Collected data
::::::
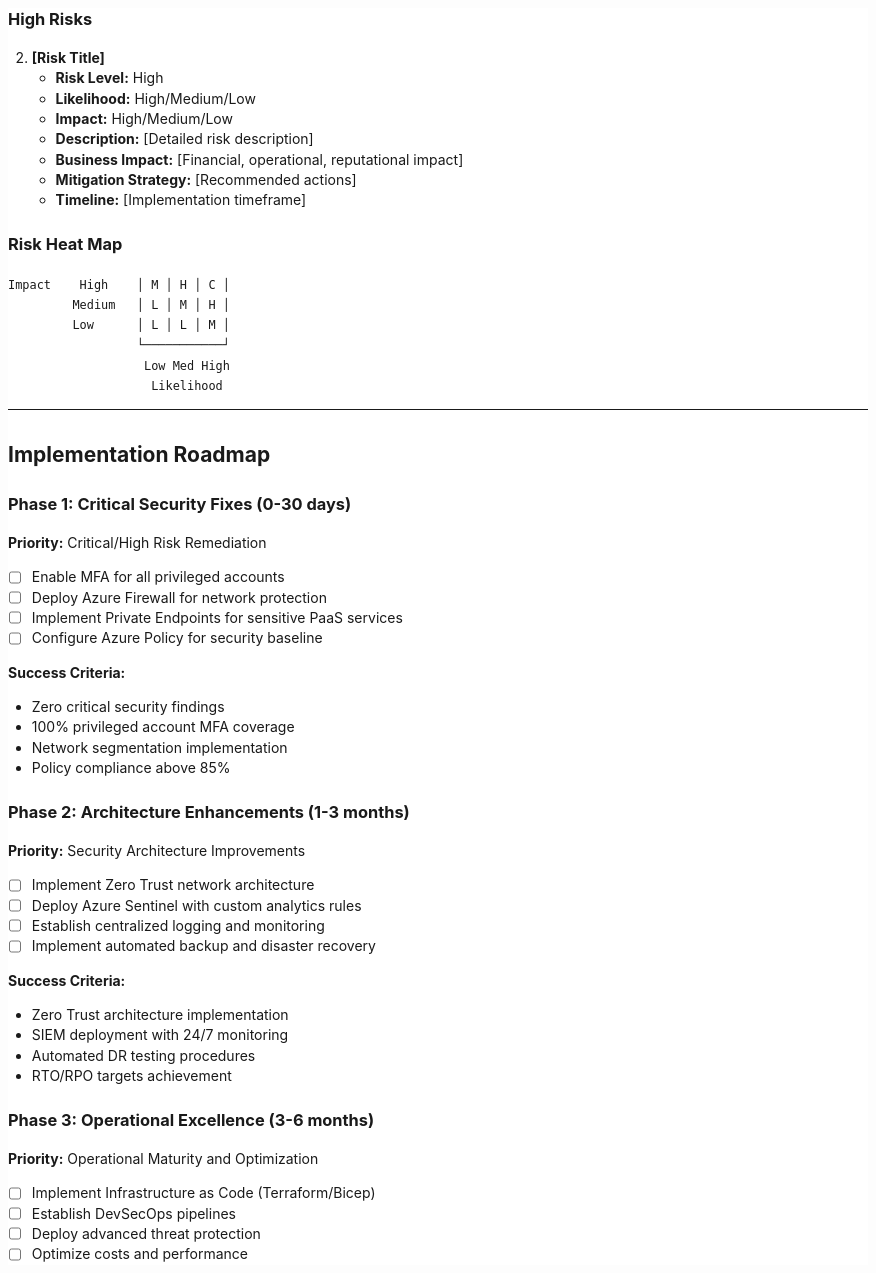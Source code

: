 ### High Risks
2. **[Risk Title]**
   - **Risk Level:** High
   - **Likelihood:** High/Medium/Low
   - **Impact:** High/Medium/Low
   - **Description:** [Detailed risk description]
   - **Business Impact:** [Financial, operational, reputational impact]
   - **Mitigation Strategy:** [Recommended actions]
   - **Timeline:** [Implementation timeframe]

### Risk Heat Map
```
Impact    High    │ M │ H │ C │
         Medium   │ L │ M │ H │
         Low      │ L │ L │ M │
                  └───────────┘
                   Low Med High
                    Likelihood
```

---

## Implementation Roadmap

### Phase 1: Critical Security Fixes (0-30 days)
**Priority:** Critical/High Risk Remediation
- [ ] Enable MFA for all privileged accounts
- [ ] Deploy Azure Firewall for network protection
- [ ] Implement Private Endpoints for sensitive PaaS services
- [ ] Configure Azure Policy for security baseline

**Success Criteria:**
- Zero critical security findings
- 100% privileged account MFA coverage
- Network segmentation implementation
- Policy compliance above 85%

### Phase 2: Architecture Enhancements (1-3 months)
**Priority:** Security Architecture Improvements
- [ ] Implement Zero Trust network architecture
- [ ] Deploy Azure Sentinel with custom analytics rules
- [ ] Establish centralized logging and monitoring
- [ ] Implement automated backup and disaster recovery

**Success Criteria:**
- Zero Trust architecture implementation
- SIEM deployment with 24/7 monitoring
- Automated DR testing procedures
- RTO/RPO targets achievement

### Phase 3: Operational Excellence (3-6 months)
**Priority:** Operational Maturity and Optimization
- [ ] Implement Infrastructure as Code (Terraform/Bicep)
- [ ] Establish DevSecOps pipelines
- [ ] Deploy advanced threat protection
- [ ] Optimize costs and performance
::::::
▶ **WHAT IS EXPECTED**
Copy out every line of the data exactly, leaving the images behind.

▶ **RESULT OF THIS EXERCISE**
Source code

: ### High Risks
2. **[Risk Title]**
   - **Risk Level:** High
   - **Likelihood:** High/Medium/Low
   - **Impact:** High/Medium/Low
   - **Description:** [Detailed risk description]
   - **Business Impact:** [Financial, operational, reputational impact]
   - **Mitigation Strategy:** [Recommended actions]
   - **Timeline:** [Implementation timeframe]

### Risk Heat Map
```
Impact    High    │ M │ H │ C │
         Medium   │ L │ M │ H │
         Low      │ L │ L │ M │
                  └───────────┘
                   Low Med High
                    Likelihood
```

---

## Implementation Roadmap

### Phase 1: Critical Security Fixes (0-30 days)
**Priority:** Critical/High Risk Remediation
- [ ] Enable MFA for all privileged accounts
- [ ] Deploy Azure Firewall for network protection
- [ ] Implement Private Endpoints for sensitive PaaS services
- [ ] Configure Azure Policy for security baseline

**Success Criteria:**
- Zero critical security findings
- 100% privileged account MFA coverage
- Network segmentation implementation
- Policy compliance above 85%

### Phase 2: Architecture Enhancements (1-3 months)
**Priority:** Security Architecture Improvements
- [ ] Implement Zero Trust network architecture
- [ ] Deploy Azure Sentinel with custom analytics rules
- [ ] Establish centralized logging and monitoring
- [ ] Implement automated backup and disaster recovery

**Success Criteria:**
- Zero Trust architecture implementation
- SIEM deployment with 24/7 monitoring
- Automated DR testing procedures
- RTO/RPO targets achievement

### Phase 3: Operational Excellence (3-6 months)
**Priority:** Operational Maturity and Optimization
- [ ] Implement Infrastructure as Code (Terraform/Bicep)
- [ ] Establish DevSecOps pipelines
- [ ] Deploy advanced threat protection
- [ ] Optimize costs and performance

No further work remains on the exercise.